Emerging growth company ☒
If an emerging growth company, indicate by check mark if the registrant has elected not to use the extended transition period for complying with any new or revised financial accounting standards provided pursuant to Section 13(a) of the Exchange Act.
Explanatory Note
On August 2, 2024, Tristar Acquisition I Corp. filed a Current Report on Form 8-K (the “Original Form 8-K”) with the Securities and Exchange Commission. This amendment to Form 8-K amends and restates the Original Form 8-K to correct for certain transmission errors.
Introductory Note
On August 2, 2024, Tristar Acquisition I Corp., a Cayman Islands exempted company (“Tristar”) and Helport Limited, a British Virgin Islands business company (“Helport” or the “Company”) consummated (the “Closing”) their previously announced business combination (the “Business Combination”), pursuant to that certain Business Combination Agreement, dated as of November 12, 2023, as amended on December 18, 2023 (the “Business Combination Agreement”), by and among Tristar, Helport, Helport AI Limited, a British Virgin Islands business company (“Pubco”), Merger I Limited, a British Virgin Islands business company and a wholly-owned subsidiary of Pubco (the “First Merger Sub”), Merger II Limited, an exempted company incorporated with limited liability in the Cayman Islands and a wholly-owned subsidiary of Pubco (the “Second Merger Sub”). Upon the Closing, each of Tristar and Helport shall become direct, wholly-owned subsidiaries of Pubco.
Following the consummation of the Business Combination, the Pubco Ordinary Shares and Pubco Warrants are expected to begin trade on the Nasdaq Capital Market on August 5, 2024 under the symbols “HPAI” and “HPAIW”.
Item 3.02 Unregistered Sales of Equity Securities.
As previously disclosed, on May 18, 2024, Tristar and Helport entered into subscription agreements with three investors on substantially the same terms, pursuant to which, among other things, Helport agreed to issue and sell to the investors, and the investors agreed to subscribe for and purchase an aggregate of 1,388,889 shares at a purchase price of $10.80 per share, for an aggregate purchase price of $15,000,000, in a private placement (the “PIPE Investment”). The subscription agreements contained customary conditions to closing, including the consummation of the Business Combination.

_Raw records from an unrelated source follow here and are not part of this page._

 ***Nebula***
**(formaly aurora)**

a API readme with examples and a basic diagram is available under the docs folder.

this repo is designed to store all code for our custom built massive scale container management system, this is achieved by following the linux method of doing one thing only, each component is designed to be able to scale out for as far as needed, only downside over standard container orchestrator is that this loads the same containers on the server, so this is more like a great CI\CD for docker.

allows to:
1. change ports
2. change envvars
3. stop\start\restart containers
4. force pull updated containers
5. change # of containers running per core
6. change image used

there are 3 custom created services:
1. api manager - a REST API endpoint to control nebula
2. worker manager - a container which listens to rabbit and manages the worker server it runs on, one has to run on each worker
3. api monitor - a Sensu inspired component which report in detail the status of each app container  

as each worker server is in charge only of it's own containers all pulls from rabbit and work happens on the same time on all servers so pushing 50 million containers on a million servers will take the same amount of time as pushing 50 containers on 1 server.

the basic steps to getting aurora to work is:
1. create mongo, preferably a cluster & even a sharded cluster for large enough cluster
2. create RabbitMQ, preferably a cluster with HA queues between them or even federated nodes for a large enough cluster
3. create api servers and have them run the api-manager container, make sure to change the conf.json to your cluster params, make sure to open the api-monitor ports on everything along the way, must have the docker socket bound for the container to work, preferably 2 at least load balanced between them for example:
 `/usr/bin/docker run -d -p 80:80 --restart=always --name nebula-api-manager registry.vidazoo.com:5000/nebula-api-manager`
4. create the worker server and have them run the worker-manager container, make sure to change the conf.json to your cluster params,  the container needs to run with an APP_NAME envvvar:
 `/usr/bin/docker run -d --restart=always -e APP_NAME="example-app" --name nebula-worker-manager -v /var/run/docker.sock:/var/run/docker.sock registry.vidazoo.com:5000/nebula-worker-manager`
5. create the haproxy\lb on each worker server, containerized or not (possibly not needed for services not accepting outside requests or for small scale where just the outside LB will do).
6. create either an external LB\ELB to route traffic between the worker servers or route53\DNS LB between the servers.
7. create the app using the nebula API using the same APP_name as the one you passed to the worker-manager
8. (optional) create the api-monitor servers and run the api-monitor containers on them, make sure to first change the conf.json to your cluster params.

As reported in the proxy statement/prospectus included in the Registration Statement on Form F-4 (File No. 333-276940) of Pubco, the PIPE Investment was subject to the risk that it might not be consummated due to a number of reasons, including that an investor may fail to fund any portion of the PIPE Investment or otherwise breach its obligations under the applicable subscription agreement, which might prevent the PIPE Investment from being consummated in a timely manner, or at all.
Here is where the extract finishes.